Although much research exists around the world as to the adverse impact of sales commissions on salespeople's recommendations, Canada's mutual fund industry insisted that new research be conducted specifically for Canada. The Cummings report adds to a mountain of evidence confirming that mutual fund sales commissions tilt advisor recommendations, which is not exactly a shocker.

Now that that research has concluded, the industry feels that even more research is required and that we should wait for the results of expected positive impacts of second phase of the client relationship model (CRM2) before acting. The stalling tactics are very obvious; it's time to move on. It took more than a decade to get a mutual fund prospectus sent to investors before they make a purchase decision. It finally happened, but only after tremendous industry opposition, which is now being claimed as a positive move resulting from industry initiative.

The same thing is happening now with commissions. It's been almost 20 years since the Stromberg report and more than 10 years since the fair-dealing model were published, with so little progress achieved. Over time, the industry has changed from portraying itself as a transaction business to a trusted advisory business, but it wants to retain all the outdated controversial business models. The old industry is a "dead man walking."

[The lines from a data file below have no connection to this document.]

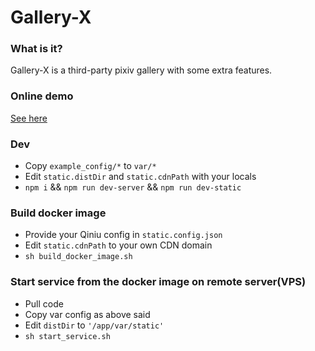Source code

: # Gallery-X

### What is it?

Gallery-X is a third-party pixiv gallery with some extra features.

### Online demo

[See here](http://pixiv.yeshenxue.com/)

### Dev

- Copy `example_config/*` to `var/*`
- Edit `static.distDir` and `static.cdnPath` with your locals
- `npm i` && `npm run dev-server` && `npm run dev-static`

### Build docker image

- Provide your Qiniu config in `static.config.json`
- Edit `static.cdnPath` to your own CDN domain
- `sh build_docker_image.sh`

### Start service from the docker image on remote server(VPS)

- Pull code
- Copy var config as above said
- Edit `distDir` to `'/app/var/static'`
- `sh start_service.sh`
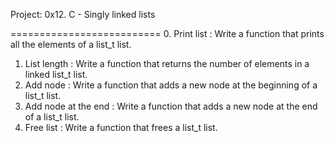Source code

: Project: 0x12. C - Singly linked lists


==========================
0. Print list : Write a function that prints all the elements of a list_t list.
1. List length : Write a function that returns the number of elements in a linked list_t list.
2. Add node : Write a function that adds a new node at the beginning of a list_t list.
3. Add node at the end : Write a function that adds a new node at the end of a list_t list.
4. Free list : Write a function that frees a list_t list.

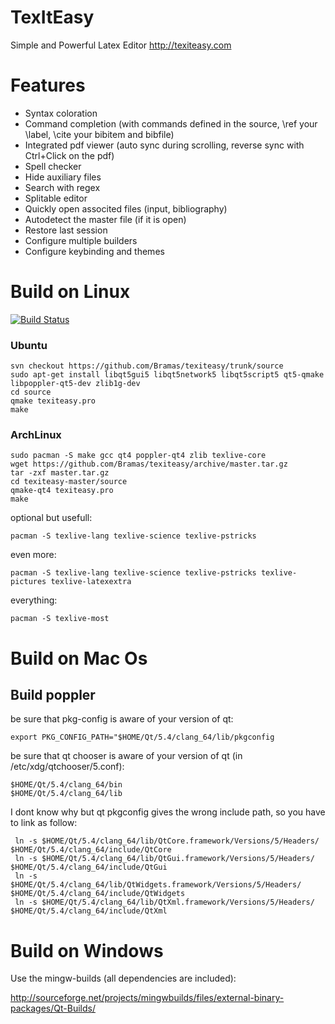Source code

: TexItEasy
======

Simple and Powerful Latex Editor http://texiteasy.com

Features
========

- Syntax coloration
- Command completion (with commands defined in the source, \ref your \label, \cite your bibitem and bibfile)
- Integrated pdf viewer (auto sync during scrolling, reverse sync with Ctrl+Click on the pdf)
- Spell checker
- Hide auxiliary files
- Search with regex
- Splitable editor
- Quickly open associted files (input, bibliography)
- Autodetect the master file (if it is open)
- Restore last session
- Configure multiple builders
- Configure keybinding and themes

Build on Linux
==============

[![Build Status](https://travis-ci.org/Bramas/texiteasy.svg?branch=master)](https://travis-ci.org/Bramas/texiteasy)

### Ubuntu

    svn checkout https://github.com/Bramas/texiteasy/trunk/source
    sudo apt-get install libqt5gui5 libqt5network5 libqt5script5 qt5-qmake libpoppler-qt5-dev zlib1g-dev
    cd source
    qmake texiteasy.pro
    make

### ArchLinux

	sudo pacman -S make gcc qt4 poppler-qt4 zlib texlive-core
	wget https://github.com/Bramas/texiteasy/archive/master.tar.gz
	tar -zxf master.tar.gz
	cd texiteasy-master/source
	qmake-qt4 texiteasy.pro
	make

optional but usefull:

    pacman -S texlive-lang texlive-science texlive-pstricks

even more:

    pacman -S texlive-lang texlive-science texlive-pstricks texlive-pictures texlive-latexextra

everything:

    pacman -S texlive-most

Build on Mac Os
===============

Build poppler
-------------

be sure that pkg-config is aware of your version of qt:

	export PKG_CONFIG_PATH="$HOME/Qt/5.4/clang_64/lib/pkgconfig

be sure that qt chooser is aware of your version of qt (in /etc/xdg/qtchooser/5.conf):

	$HOME/Qt/5.4/clang_64/bin
	$HOME/Qt/5.4/clang_64/lib

I dont know why but qt pkgconfig gives the wrong include path, so you have to link as follow:

	 ln -s $HOME/Qt/5.4/clang_64/lib/QtCore.framework/Versions/5/Headers/ $HOME/Qt/5.4/clang_64/include/QtCore
	 ln -s $HOME/Qt/5.4/clang_64/lib/QtGui.framework/Versions/5/Headers/ $HOME/Qt/5.4/clang_64/include/QtGui
	 ln -s $HOME/Qt/5.4/clang_64/lib/QtWidgets.framework/Versions/5/Headers/ $HOME/Qt/5.4/clang_64/include/QtWidgets
	 ln -s $HOME/Qt/5.4/clang_64/lib/QtXml.framework/Versions/5/Headers/ $HOME/Qt/5.4/clang_64/include/QtXml



Build on Windows
================

Use the mingw-builds (all dependencies are included):

http://sourceforge.net/projects/mingwbuilds/files/external-binary-packages/Qt-Builds/
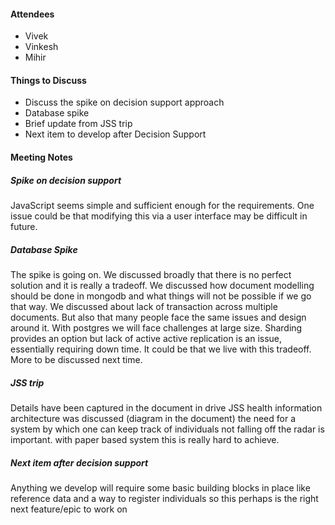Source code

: #### Attendees
* Vivek
* Vinkesh
* Mihir


#### Things to Discuss
* Discuss the spike on decision support approach
* Database spike
* Brief update from JSS trip
* Next item to develop after Decision Support

#### Meeting Notes
##### Spike on decision support
JavaScript seems simple and sufficient enough for the requirements. One issue could be that modifying this via a user interface may be difficult in future.

##### Database Spike
The spike is going on. We discussed broadly that there is no perfect solution and it is really a tradeoff.
We discussed how document modelling should be done in mongodb and what things will not be possible if we go that way.
We discussed about lack of transaction across multiple documents. But also that many people face the same issues and design around it.
With postgres we will face challenges at large size. Sharding provides an option but lack of active active replication is an issue, essentially requiring down time. It could be that we live with this tradeoff.
More to be discussed next time.

##### JSS trip
Details have been captured in the document in drive
JSS health information architecture was discussed (diagram in the document)
the need for a system by which one can keep track of individuals not falling off the radar is important. with paper based system this is really hard to achieve.

##### Next item after decision support
Anything we develop will require some basic building blocks in place like reference data and a way to register individuals
so this perhaps is the right next feature/epic to work on
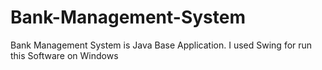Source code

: # Bank-Management-System
 Bank Management System is Java Base Application. I used Swing for run this Software on Windows 
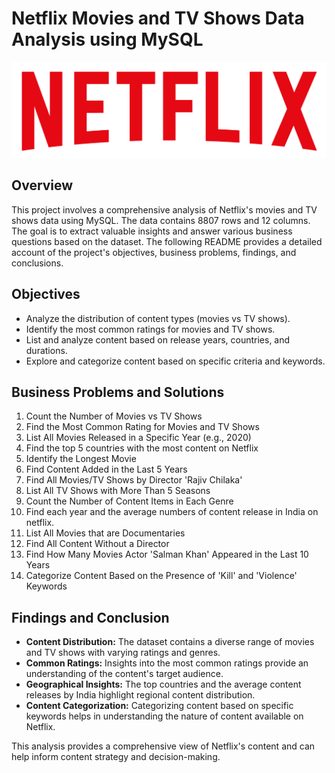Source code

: # Netflix Movies and TV Shows Data Analysis using MySQL

![](https://github.com/sirajsaifi/netflix-data-analysis/blob/main/logo.png)

## Overview
This project involves a comprehensive analysis of Netflix's movies and TV shows data using MySQL. The data contains 8807 rows and 12 columns. The goal is to extract valuable insights and answer various business questions based on the dataset. The following README provides a detailed account of the project's objectives, business problems, findings, and conclusions.

## Objectives

- Analyze the distribution of content types (movies vs TV shows).
- Identify the most common ratings for movies and TV shows.
- List and analyze content based on release years, countries, and durations.
- Explore and categorize content based on specific criteria and keywords.

## Business Problems and Solutions

1. Count the Number of Movies vs TV Shows
2. Find the Most Common Rating for Movies and TV Shows
3. List All Movies Released in a Specific Year (e.g., 2020)
4. Find the top 5 countries with the most content on Netflix
5. Identify the Longest Movie
6. Find Content Added in the Last 5 Years
7. Find All Movies/TV Shows by Director 'Rajiv Chilaka'
8. List All TV Shows with More Than 5 Seasons
9. Count the Number of Content Items in Each Genre
10. Find each year and the average numbers of content release in India on netflix. 
11. List All Movies that are Documentaries
12. Find All Content Without a Director
13. Find How Many Movies Actor 'Salman Khan' Appeared in the Last 10 Years
14. Categorize Content Based on the Presence of 'Kill' and 'Violence' Keywords


## Findings and Conclusion

- **Content Distribution:** The dataset contains a diverse range of movies and TV shows with varying ratings and genres.
- **Common Ratings:** Insights into the most common ratings provide an understanding of the content's target audience.
- **Geographical Insights:** The top countries and the average content releases by India highlight regional content distribution.
- **Content Categorization:** Categorizing content based on specific keywords helps in understanding the nature of content available on Netflix.

This analysis provides a comprehensive view of Netflix's content and can help inform content strategy and decision-making.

We will continue to hear of the "advice gap," even though we know that there are viable alternatives such as firms that do not utilize embedded trailer commissions, robo-advisors or money coaches. Access to other financial advice givers, such as debt counsellors, tax preparers and lawyers, are unaffected by changes to the commissions structure. Still, government policy planning should have provisions that enable affordable trusted investment advice to be available for those who need it.

Mathematically, of course, there should be no change and no advice gap whether a fee is levied or a trailing commission is embedded. Change isn't easy especially when it's disruptive, but the time for reform has come. Regulators should provide a reasonable transition period to ensure an orderly conversion to creative business models for unbiased advice giving.

In a December 2015 report to the U.K.'s Financial Services Authority, the U.K.'s Financial Services Consumer Panel (FSCP) reported that it has not seen any evidence to show the existence of a gap in the supply of professional advice.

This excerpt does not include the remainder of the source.